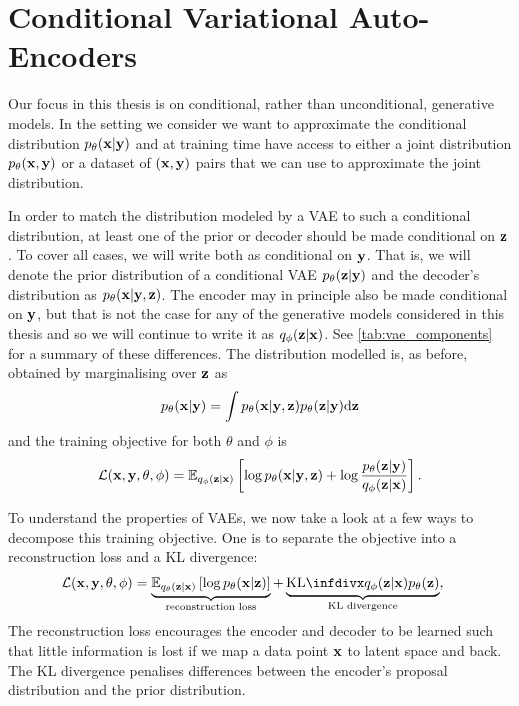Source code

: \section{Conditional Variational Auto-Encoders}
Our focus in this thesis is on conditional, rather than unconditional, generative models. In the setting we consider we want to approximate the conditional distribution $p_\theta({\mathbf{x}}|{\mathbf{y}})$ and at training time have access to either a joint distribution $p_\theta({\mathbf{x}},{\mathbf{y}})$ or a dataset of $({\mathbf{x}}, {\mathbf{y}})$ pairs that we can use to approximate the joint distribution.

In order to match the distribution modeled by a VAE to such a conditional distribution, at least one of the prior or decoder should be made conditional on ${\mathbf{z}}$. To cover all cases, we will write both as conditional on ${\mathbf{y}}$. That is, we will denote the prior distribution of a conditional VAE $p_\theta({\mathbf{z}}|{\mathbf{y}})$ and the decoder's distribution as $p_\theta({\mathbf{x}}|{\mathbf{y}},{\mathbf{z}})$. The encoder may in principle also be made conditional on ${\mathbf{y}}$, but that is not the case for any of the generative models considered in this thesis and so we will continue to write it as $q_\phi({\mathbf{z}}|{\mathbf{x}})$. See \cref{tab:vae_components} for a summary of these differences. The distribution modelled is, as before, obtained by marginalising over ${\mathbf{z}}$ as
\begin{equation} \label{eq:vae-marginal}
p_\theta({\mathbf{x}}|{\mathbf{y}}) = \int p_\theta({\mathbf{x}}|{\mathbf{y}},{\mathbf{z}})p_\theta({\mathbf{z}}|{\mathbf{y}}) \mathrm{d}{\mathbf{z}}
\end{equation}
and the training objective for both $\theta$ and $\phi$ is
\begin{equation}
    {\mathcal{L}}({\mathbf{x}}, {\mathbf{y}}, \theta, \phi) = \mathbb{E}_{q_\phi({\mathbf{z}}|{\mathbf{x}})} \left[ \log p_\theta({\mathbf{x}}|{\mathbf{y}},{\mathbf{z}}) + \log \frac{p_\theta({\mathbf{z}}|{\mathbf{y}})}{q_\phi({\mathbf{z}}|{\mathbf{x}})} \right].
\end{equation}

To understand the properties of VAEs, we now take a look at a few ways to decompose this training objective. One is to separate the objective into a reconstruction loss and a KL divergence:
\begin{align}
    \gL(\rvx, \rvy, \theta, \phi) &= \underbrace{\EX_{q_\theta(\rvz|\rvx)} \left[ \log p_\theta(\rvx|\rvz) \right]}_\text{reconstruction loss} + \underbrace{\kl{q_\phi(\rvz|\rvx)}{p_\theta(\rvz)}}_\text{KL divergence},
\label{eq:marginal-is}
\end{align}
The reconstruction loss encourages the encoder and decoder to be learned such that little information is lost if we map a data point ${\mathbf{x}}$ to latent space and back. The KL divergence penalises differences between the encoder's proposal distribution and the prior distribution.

= Activity =
A faithful copy of every record is needed here. Leave the images out of it.

= Answer to the problem =
Source code

: \section{Conditional Variational Auto-Encoders}
Our focus in this thesis is on conditional, rather than unconditional, generative models. In the setting we consider we want to approximate the conditional distribution $p_\theta({\mathbf{x}}|{\mathbf{y}})$ and at training time have access to either a joint distribution $p_\theta({\mathbf{x}},{\mathbf{y}})$ or a dataset of $({\mathbf{x}}, {\mathbf{y}})$ pairs that we can use to approximate the joint distribution.

In order to match the distribution modeled by a VAE to such a conditional distribution, at least one of the prior or decoder should be made conditional on ${\mathbf{z}}$. To cover all cases, we will write both as conditional on ${\mathbf{y}}$. That is, we will denote the prior distribution of a conditional VAE $p_\theta({\mathbf{z}}|{\mathbf{y}})$ and the decoder's distribution as $p_\theta({\mathbf{x}}|{\mathbf{y}},{\mathbf{z}})$. The encoder may in principle also be made conditional on ${\mathbf{y}}$, but that is not the case for any of the generative models considered in this thesis and so we will continue to write it as $q_\phi({\mathbf{z}}|{\mathbf{x}})$. See \cref{tab:vae_components} for a summary of these differences. The distribution modelled is, as before, obtained by marginalising over ${\mathbf{z}}$ as
\begin{equation} \label{eq:vae-marginal}
p_\theta({\mathbf{x}}|{\mathbf{y}}) = \int p_\theta({\mathbf{x}}|{\mathbf{y}},{\mathbf{z}})p_\theta({\mathbf{z}}|{\mathbf{y}}) \mathrm{d}{\mathbf{z}}
\end{equation}
and the training objective for both $\theta$ and $\phi$ is
\begin{equation}
    {\mathcal{L}}({\mathbf{x}}, {\mathbf{y}}, \theta, \phi) = \mathbb{E}_{q_\phi({\mathbf{z}}|{\mathbf{x}})} \left[ \log p_\theta({\mathbf{x}}|{\mathbf{y}},{\mathbf{z}}) + \log \frac{p_\theta({\mathbf{z}}|{\mathbf{y}})}{q_\phi({\mathbf{z}}|{\mathbf{x}})} \right].
\end{equation}

To understand the properties of VAEs, we now take a look at a few ways to decompose this training objective. One is to separate the objective into a reconstruction loss and a KL divergence:
\begin{align}
    \gL(\rvx, \rvy, \theta, \phi) &= \underbrace{\EX_{q_\theta(\rvz|\rvx)} \left[ \log p_\theta(\rvx|\rvz) \right]}_\text{reconstruction loss} + \underbrace{\kl{q_\phi(\rvz|\rvx)}{p_\theta(\rvz)}}_\text{KL divergence},
\label{eq:marginal-is}
\end{align}
The reconstruction loss encourages the encoder and decoder to be learned such that little information is lost if we map a data point ${\mathbf{x}}$ to latent space and back. The KL divergence penalises differences between the encoder's proposal distribution and the prior distribution.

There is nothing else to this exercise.